▶ _What you have to do_
Leave the images out and repeat the data exactly as given.

● ● ●

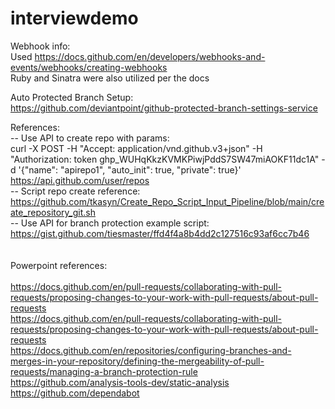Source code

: # interviewdemo
Webhook info: \
Used https://docs.github.com/en/developers/webhooks-and-events/webhooks/creating-webhooks \
Ruby and Sinatra were also utilized per the docs 

Auto Protected Branch Setup: \
https://github.com/deviantpoint/github-protected-branch-settings-service

References: \
-- Use API to create repo with params: \
   curl -X POST -H "Accept: application/vnd.github.v3+json" -H "Authorization: token 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" -d '{"name": "apirepo1", "auto_init": true, "private": true}' https://api.github.com/user/repos \
-- Script repo create reference: \
   https://github.com/tkasyn/Create_Repo_Script_Input_Pipeline/blob/main/create_repository_git.sh \
-- Use API for branch protection example script: \
   https://gist.github.com/tiesmaster/ffd4f4a8b4dd2c127516c93af6cc7b46 \
   \
   \
   Powerpoint references: \
   \
   https://docs.github.com/en/pull-requests/collaborating-with-pull-requests/proposing-changes-to-your-work-with-pull-requests/about-pull-requests \
   https://docs.github.com/en/pull-requests/collaborating-with-pull-requests/proposing-changes-to-your-work-with-pull-requests/about-pull-requests \
   https://docs.github.com/en/repositories/configuring-branches-and-merges-in-your-repository/defining-the-mergeability-of-pull-requests/managing-a-branch-protection-rule \
   https://github.com/analysis-tools-dev/static-analysis \
   https://github.com/dependabot
   
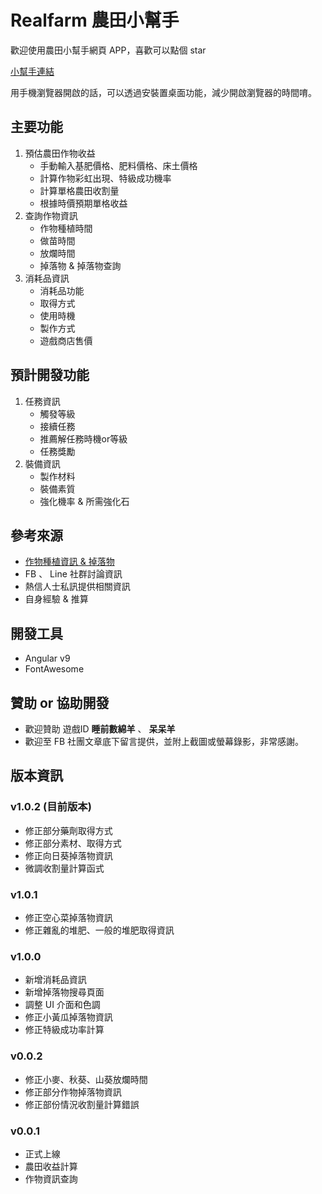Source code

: # Realfarm 農田小幫手 
歡迎使用農田小幫手網頁 APP，喜歡可以點個 star

[小幫手連結](https://bobosheep.github.io/farm-tool/)

用手機瀏覽器開啟的話，可以透過安裝置桌面功能，減少開啟瀏覽器的時間唷。

## 主要功能

1.  預估農田作物收益
    *   手動輸入基肥價格、肥料價格、床土價格
    *   計算作物彩虹出現、特級成功機率
    *   計算單格農田收割量
    *   根據時價預期單格收益
2.  查詢作物資訊
    *   作物種植時間
    *   做苗時間
    *   放爛時間
    *   掉落物 & 掉落物查詢
3.  消耗品資訊
    *   消耗品功能
    *   取得方式
    *   使用時機
    *   製作方式
    *   遊戲商店售價

## 預計開發功能
1.  任務資訊
    *   觸發等級
    *   接續任務
    *   推薦解任務時機or等級
    *   任務獎勵
2.  裝備資訊 
    *   製作材料
    *   裝備素質
    *   強化機率 & 所需強化石

## 參考來源

*   [作物種植資訊 & 掉落物](https://forum.gamer.com.tw/C.php?bsn=37413&snA=160)
*   FB 、 Line 社群討論資訊
*   熱信人士私訊提供相關資訊
*   自身經驗 & 推算

## 開發工具

*   Angular v9
*   FontAwesome

## 贊助 or 協助開發
*   歡迎贊助 遊戲ID **睡前數綿羊** 、 **呆呆羊**
*   歡迎至 FB 社團文章底下留言提供，並附上截圖或螢幕錄影，非常感謝。

## 版本資訊

### v1.0.2 (目前版本)
*   修正部分藥劑取得方式
*   修正部分素材、取得方式
*   修正向日葵掉落物資訊
*   微調收割量計算函式

### v1.0.1
*   修正空心菜掉落物資訊
*   修正雜亂的堆肥、一般的堆肥取得資訊

### v1.0.0
*   新增消耗品資訊
*   新增掉落物搜尋頁面
*   調整 UI 介面和色調
*   修正小黃瓜掉落物資訊
*   修正特級成功率計算

### v0.0.2
*   修正小麥、秋葵、山葵放爛時間
*   修正部分作物掉落物資訊
*   修正部份情況收割量計算錯誤

### v0.0.1
*   正式上線
*   農田收益計算
*   作物資訊查詢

● ● ●

▶ _Exercise answer_
Source code

: # interviewdemo
Webhook info: \
Used https://docs.github.com/en/developers/webhooks-and-events/webhooks/creating-webhooks \
Ruby and Sinatra were also utilized per the docs 

Auto Protected Branch Setup: \
https://github.com/deviantpoint/github-protected-branch-settings-service

References: \
-- Use API to create repo with params: \
   curl -X POST -H "Accept: application/vnd.github.v3+json" -H "Authorization: token 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" -d '{"name": "apirepo1", "auto_init": true, "private": true}' https://api.github.com/user/repos \
-- Script repo create reference: \
   https://github.com/tkasyn/Create_Repo_Script_Input_Pipeline/blob/main/create_repository_git.sh \
-- Use API for branch protection example script: \
   https://gist.github.com/tiesmaster/ffd4f4a8b4dd2c127516c93af6cc7b46 \
   \
   \
   Powerpoint references: \
   \
   https://docs.github.com/en/pull-requests/collaborating-with-pull-requests/proposing-changes-to-your-work-with-pull-requests/about-pull-requests \
   https://docs.github.com/en/pull-requests/collaborating-with-pull-requests/proposing-changes-to-your-work-with-pull-requests/about-pull-requests \
   https://docs.github.com/en/repositories/configuring-branches-and-merges-in-your-repository/defining-the-mergeability-of-pull-requests/managing-a-branch-protection-rule \
   https://github.com/analysis-tools-dev/static-analysis \
   https://github.com/dependabot
   
Source code

: # Realfarm 農田小幫手 
歡迎使用農田小幫手網頁 APP，喜歡可以點個 star

[小幫手連結](https://bobosheep.github.io/farm-tool/)

用手機瀏覽器開啟的話，可以透過安裝置桌面功能，減少開啟瀏覽器的時間唷。

## 主要功能

1.  預估農田作物收益
    *   手動輸入基肥價格、肥料價格、床土價格
    *   計算作物彩虹出現、特級成功機率
    *   計算單格農田收割量
    *   根據時價預期單格收益
2.  查詢作物資訊
    *   作物種植時間
    *   做苗時間
    *   放爛時間
    *   掉落物 & 掉落物查詢
3.  消耗品資訊
    *   消耗品功能
    *   取得方式
    *   使用時機
    *   製作方式
    *   遊戲商店售價

## 預計開發功能
1.  任務資訊
    *   觸發等級
    *   接續任務
    *   推薦解任務時機or等級
    *   任務獎勵
2.  裝備資訊 
    *   製作材料
    *   裝備素質
    *   強化機率 & 所需強化石

## 參考來源

*   [作物種植資訊 & 掉落物](https://forum.gamer.com.tw/C.php?bsn=37413&snA=160)
*   FB 、 Line 社群討論資訊
*   熱信人士私訊提供相關資訊
*   自身經驗 & 推算

## 開發工具

*   Angular v9
*   FontAwesome

## 贊助 or 協助開發
*   歡迎贊助 遊戲ID **睡前數綿羊** 、 **呆呆羊**
*   歡迎至 FB 社團文章底下留言提供，並附上截圖或螢幕錄影，非常感謝。

## 版本資訊

### v1.0.2 (目前版本)
*   修正部分藥劑取得方式
*   修正部分素材、取得方式
*   修正向日葵掉落物資訊
*   微調收割量計算函式

### v1.0.1
*   修正空心菜掉落物資訊
*   修正雜亂的堆肥、一般的堆肥取得資訊

### v1.0.0
*   新增消耗品資訊
*   新增掉落物搜尋頁面
*   調整 UI 介面和色調
*   修正小黃瓜掉落物資訊
*   修正特級成功率計算

### v0.0.2
*   修正小麥、秋葵、山葵放爛時間
*   修正部分作物掉落物資訊
*   修正部份情況收割量計算錯誤

### v0.0.1
*   正式上線
*   農田收益計算
*   作物資訊查詢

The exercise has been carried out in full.